Archive for December, 2011

Project Euler 1

Sunday, December 11th, 2011

I took a look at the first problem on the Project Euler site earlier this afternoon:

http://projecteuler.net/problem=1

This asks you to find the sum of the natural numbers that are less than 1000 and are multiples of 3 or 5.

I decided that Haskell’s filter function and a lambda would make this problem trivially easy to solve. In GHCi:

Prelude> let sumMultiplesOf3Or5 max = sum(filter(\x -> (mod x 3 == 0) || (mod x 5 == 0))[1 .. max - 1])
Prelude> sumMultiplesOf3Or5 1000
233168

As I played around with other values for max, something unexpected appeared before my eyes. A pattern of repeated digits begins to emerge in the sums of the multiples of 3 and 5 less than 10 to the power of i as i increases.

Prelude> map sumMultiplesOf3Or5 (map (\i -> 10 ^ i) [1..6])
[23,2318,233168,23331668,2333316668,233333166668]

Something similar happens with the sums of the multiples of 3 or 5 less than 20, 200,…,30,300, and so on:

Prelude> map (\j -> map sumMultiplesOf3Or5 (map (\i -> j * 10 ^ i) [1..6])) [1..9]
[[23,2318,233168,23331668,2333316668,233333166668],[78,9168,931668,93316668,9333166668,933331666668],[195,20850,2098500,209985000,20999850000,2099998500000],[368,37268,3732668,373326668,37333266668,3733332666668],[543,57918,5829168,583291668,58332916668,5833329166668],[810,83700,8397000,839970000,83999700000,8399997000000],[1133,114218,11432168,1143321668,114333216668,11433332166668],[1428,148668,14926668,1493266668,149332666668,14933326666668],[1845,188550,18895500,1889955000,188999550000,18899995500000]]

Reformatted:

[[23,2318,233168,23331668,2333316668,233333166668], -- [10,100,1000,10000,100000,1000000]
[78,9168,931668,93316668,9333166668,933331666668], -- [20,200,2000,20000,200000,2000000]
[195,20850,2098500,209985000,20999850000,2099998500000], -- and so on
[368,37268,3732668,373326668,37333266668,3733332666668],
[543,57918,5829168,583291668,58332916668,5833329166668],
[810,83700,8397000,839970000,83999700000,8399997000000],
[1133,114218,11432168,1143321668,114333216668,11433332166668],
[1428,148668,14926668,1493266668,149332666668,14933326666668],
[1845,188550,18895500,1889955000,188999550000,18899995500000]]

I’m not sure if this continues indefinitely. I wonder if similar patterns emerge with numbers in different bases. I’m curious about trying multiples of numbers other than 3 or 5. At this point, I’ve really no idea why this happens, but my curiosity is aroused.

I’m also really impressed with Haskell, a language that I barely know. The only other time I’ve used functional programming seriously is with C# and VB.Net for LINQ, of which I am a huge fan.

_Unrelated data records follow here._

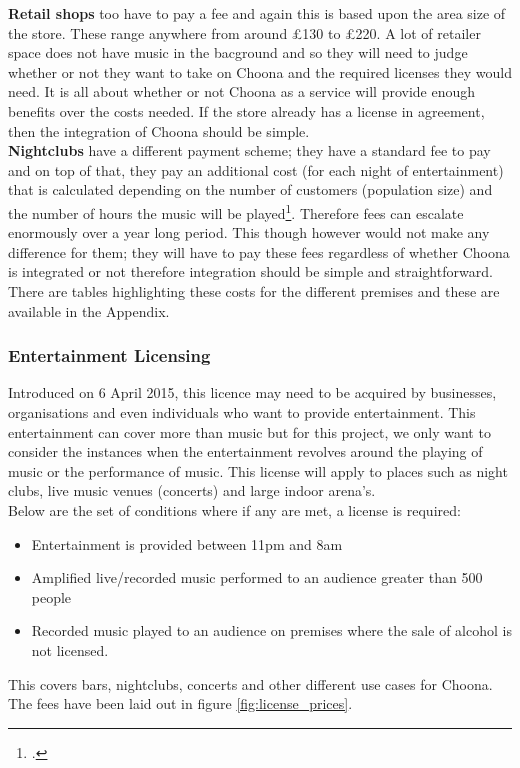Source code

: \textbf{Retail shops} too have to pay a fee and again this is based upon the area size of the store.  These range anywhere from around £130 to £220.  A lot of retailer space does not have music in the bacground and so they will need to judge whether or not they want to take on Choona and the required licenses they would need. It is all about whether or not Choona as a service will provide enough benefits over the costs needed.  If the store already has a license in agreement, then the integration of Choona should be simple.  \\
\textbf{Nightclubs} have a different payment scheme; they have a standard fee to pay and on top of that, they pay an additional cost (for each night of entertainment) that is calculated depending on the number of customers (population size) and the number of hours the music will be played\footcite{ppl}.  Therefore fees can escalate enormously over a year long period.  This though however would not make any difference for them; they will have to pay these fees regardless of whether Choona is integrated or not therefore integration should be simple and straightforward.  
There are tables highlighting these costs for the different premises and these are available in the Appendix.  
      
\subsubsection{Entertainment Licensing}   
Introduced on 6 April 2015, this licence may need to be acquired by businesses, organisations and even individuals who want to provide entertainment.  This entertainment can cover more than music but for this project, we only want to consider the instances when the entertainment revolves around the playing of music or the performance of music.  This license will apply to places such as night clubs, live music venues (concerts) and large indoor arena's.\\
Below are the set of conditions where if any are met, a license is required:
\begin{itemize}
\item Entertainment is provided between 11pm and 8am
\item Amplified live/recorded music performed to an audience greater than 500 people
\item Recorded music played to an audience on premises where the sale of alcohol is not licensed.
\end{itemize}
This covers bars, nightclubs, concerts and other different use cases for Choona.  The fees have been laid out in figure \ref{fig:license_prices}.\\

GHCN Monthly and MS Access

Sunday, December 4th, 2011

For some of the last few evenings, I have been learning about MS Access’s data import functionality in order to interrogate the data of the Global Historical Climatology Network-Monthly dataset. This dataset holds records of temperature readings dating back to the beginning of the eighteenth century from more than seven thousand stations around the globe.

GHCN Monthly

The data are in text files with a fixed width format. It’s very straightforward to set up the import format (although there are many columns!) and save the import specification so that future datasets can be imported as they are released with ease. The largest data files have almost half a million rows, yet Access can import the data in a few seconds. The resulting table of readings of average, minimum and maximum temperatures for each month for each station has more than one million rows. I have not experimented with adding indexes yet but, in spite of this, I can run queries that are not painfully slow.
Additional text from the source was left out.